Interestingly, and this is our third preoccupation here, the bi-polar matrix of the Greek post-war political regime – the kampfplatz of the third period of capitalist modernization featured the Centre Union party of George Papandreou versus the right-wing bloc of Constantine Karamanlis and the King – persists in assuming qualitatively different features. It had to respond to a genuinely democratic political movement demanding the opening up of the political system and social reforms. At the same time, it condensed the dynamics of a new geo-politics in the Eastern Mediterranean epitomized, first, in the ‘East-West’ battles over Greece, Turkey and the Balkans (1940s) and, second, in the Cyprus issue (1950s–70s). By shedding light on these themes, we shall become aware of Greece’s inferior position within NATO relative to Turkey – about which, apparently, leaders such as Andreas G. Papandreou and Archbishop Makarios were fully aware – and the connection between Greece’s quest for democracy in the 1960s and the conflict over Cyprus. More to the point, we shall see that the real cleavage in Greek politics was that between Communism/the radical left, on the one hand, and anti-Communist forces, on the other, a cleavage that was to be suppressed by the political phenomenology of the kampfplatz. We believe that one of the most under-examined fields in the study of post-Civil War Greece is precisely the connection between domestic Greek politics, Greece’s positioning in NATO, and the Cyprus issue. In our view, this is the key to understanding why the democratic and reformist movement of the 1960s in Greece led by George and Andreas Papandreou did not manage to unblock the political system, leading instead to the imposed dictatorship of 21 April 1967.

4.1 The geo-political foundations of post-war growth

Greece participated in World War II on the side of the West, repelled an Italian attack through Albania but eventually succumbed to Germany’s invasion in 1941 and was then occupied by three armies, the German, Italian and Bulgarian. During the occupation, the fiscal and monetary system of the Greek state broke down completely. Some 250,000 died of hunger and more than 60,000 were executed by occupation forces, whereas some 60,000 Greek Jews were killed or deported to concentration camps.3 As if this was not enough, a bloody Civil War followed that lasted till the late 1940s. Middle classes almost ceased to exist. Hunger and pauperization became common among the population. All in all, between 1940 and 1950 more than 600,000 people out of a pre-war population of 7,345,000 perished. But Greece was a class and geo-political zone of conflict par excellence and before its elites could even think seriously of political economies of growth these conflicts should have been settled beforehand.

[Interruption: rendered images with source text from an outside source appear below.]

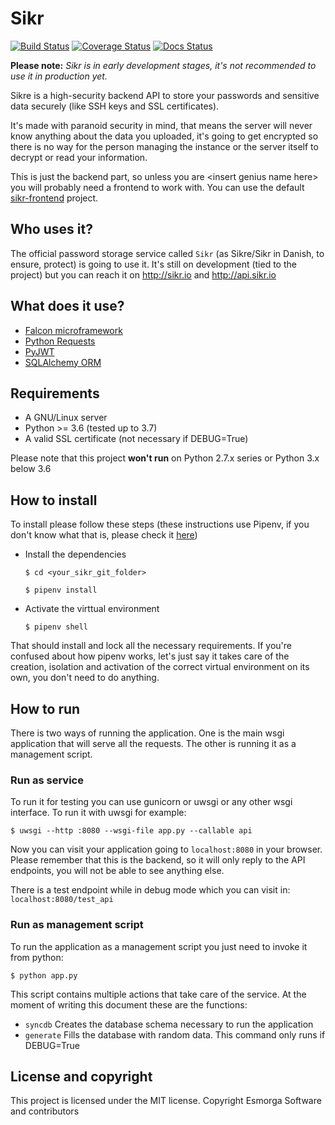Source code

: # Sikr

[![Build Status](https://travis-ci.org/sikrvault/sikr.svg?branch=master)](https://travis-ci.org/sikrvault/sikr)
[![Coverage Status](https://coveralls.io/repos/github/sikrvault/sikr/badge.svg?branch=master)](https://coveralls.io/github/sikrvault/sikr?branch=master)
[![Docs Status](https://readthedocs.org/projects/sikre/badge/?version=latest)](http://sikre.rtfd.io/)

**Please note:** *Sikr is in early development stages, it's not recommended to use it in production yet.*

Sikre is a high-security backend API to store your passwords and sensitive data
securely (like SSH keys and SSL certificates).

It's made with paranoid security in mind, that means the server will never know
anything about the data you uploaded, it's going to get encrypted so there is
no way for the person managing the instance or the server itself to decrypt or
read your information.

This is just the backend part, so unless you are \<insert genius name here\> you
will probably need a frontend to work with. You can use the default
[sikr-frontend](https://github.com/sikrvault/sikr-frontend) project.

## Who uses it?

The official password storage service called `Sikr` (as Sikre/Sikr in Danish, to ensure, protect) is going to use it. It's still on development (tied to the project) but you can reach it on http://sikr.io and http://api.sikr.io

## What does it use?

* [Falcon microframework](http://falconframework.org/)
* [Python Requests](http://docs.python-requests.org/en/latest/)
* [PyJWT](https://github.com/jpadilla/pyjwt)
* [SQLAlchemy ORM](http://www.sqlalchemy.org/)

## Requirements

* A GNU/Linux server
* Python >= 3.6 (tested up to 3.7)
* A valid SSL certificate (not necessary if DEBUG=True)

Please note that this project **won't run** on Python 2.7.x series or
Python 3.x below 3.6

## How to install

To install please follow these steps (these instructions use Pipenv, if you
don't know what that is, please check it [here](https://docs.pipenv.org/))

* Install the dependencies

    `$ cd <your_sikr_git_folder>`

    `$ pipenv install`

* Activate the virttual environment

    `$ pipenv shell`

That should install and lock all the necessary requirements. If you're confused
about how pipenv works, let's just say it takes care of the creation, isolation
and activation of the correct virtual environment on its own, you don't need to
do anything.

## How to run

There is two ways of running the application. One is the main wsgi application
that will serve all the requests. The other is running it as a management
script.

### Run as service

To run it for testing you can use gunicorn or uwsgi or any other wsgi
interface. To run it with uwsgi for example:

`$ uwsgi --http :8080 --wsgi-file app.py --callable api`

Now you can visit your application going to `localhost:8080` in your browser.
Please remember that this is the backend, so it will only reply to the API
endpoints, you will not be able to see anything else.

There is a test endpoint while in debug mode which you can visit in:
`localhost:8080/test_api`

### Run as management script

To run the application as a management script you just need to invoke it
from python:

`$ python app.py`

This script contains multiple actions that take care of the service. At
the moment of writing this document these are the functions:

* `syncdb` Creates the database schema necessary to run the application
* `generate` Fills the database with random data. This command only runs if DEBUG=True

## License and copyright

This project is licensed under the MIT license. Copyright Esmorga Software and contributors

As we saw earlier, US primacy becomes completely embedded in the global capitalist system during and after World War II. Without ever abandoning Open Door, the USA qualifies its supremacy via economic (Marshall Plan, IMF, World Bank and dollar hegemony), security (NATO, bi-lateral treaties giving the USA base rights) and ideational (‘the war on evil Communism’) instruments, setting in motion new types of power arrangements within the core. The paramount goal was the shaping of the domestic environments of the states across the world after its own model of liberal democracy. Importantly, the Cold War ideational scheme of the ‘war on Communism’ had to be embraced by all the ruling elites of the spokes, becoming official state policy. Controlling each end of Eurasia – Western Europe and Japan – the USA could substantially assist the reconstruction of those crucial states creating large consumer markets and outlets for its produce. Thus, the chief aim of its policy in Europe and Japan was not primarily the containment of the Soviet threat – a notion put forth by George Kennan – but the establishment and ramification of US power within the core. The foremost drivers behind this policy were Dean Acheson and Paul Nitze – not George Kennan. Only the USA could initiate and do all this in the 1940s because, in the main, it was the sole creditor and nuclear power, in possession of 75 per cent of the world’s gold reserves while registering 60 per cent of the world’s total manufacturing output. But the same policy-makers who took care to fathom and design the new policy of imperial primacy for the USA in a ‘West-West’ context, at the same time took care to fathom and design a new geo-strategy for the periphery. From this perspective, Greece, Turkey, Iran and even Afghanistan loomed large.4

As early as 1945, US strategists began developing the notion of ‘Northern Tier’. This term ‘describes the northernmost Near and Middle Eastern countries on the border of or Near the Soviet Union’.5 Countries such as Greece, Turkey, Iran and, at times, even Afghanistan were deemed indispensable for the success of the US policy of primacy in Europe. The end of the war found Iran under the triple occupation of the USA, Britain and the USSR. Stalin’s post-war determination to hold onto Iran, as well as his subsequent challenge to provoke Turkey, prompted the USA to consider both Near Eastern countries as having invaluable strategic importance. Stalin wanted to control Iran’s oil and gas production, gain access to the Gulf region and also use the Kurdish issue ‘as a means of making inroads to Turkey’.6 At the same time, he sent diplomatic notes to Ankara requesting a base in the Dardanelles and the return to the USSR of the former Russian provinces of Kars and Ardahan. Turkey had borders with Communist Russia and oil and gas producing regions; it was situated on a large territory giving it strategic depth and its standing army numbered some 460,000 men in 1946. In addition, Turkey had the potential to become a large Black Sea and Eastern Mediterranean sea power and could offer significant listening posts to the USA reaching out not only to the Balkans and the Soviet orbits, but also the entire Middle East. Iran dominated the Eastern shoreline of the Persian Gulf and Afghanistan provided a crucial, buffer type of land-mass. The crises over Iran and Turkey, although they had been brewing since the war years, manifested themselves almost simultaneously (Iran: March 1946; Turkey: August 1946). It appears, however, that the most pressing contingency was that of Greece.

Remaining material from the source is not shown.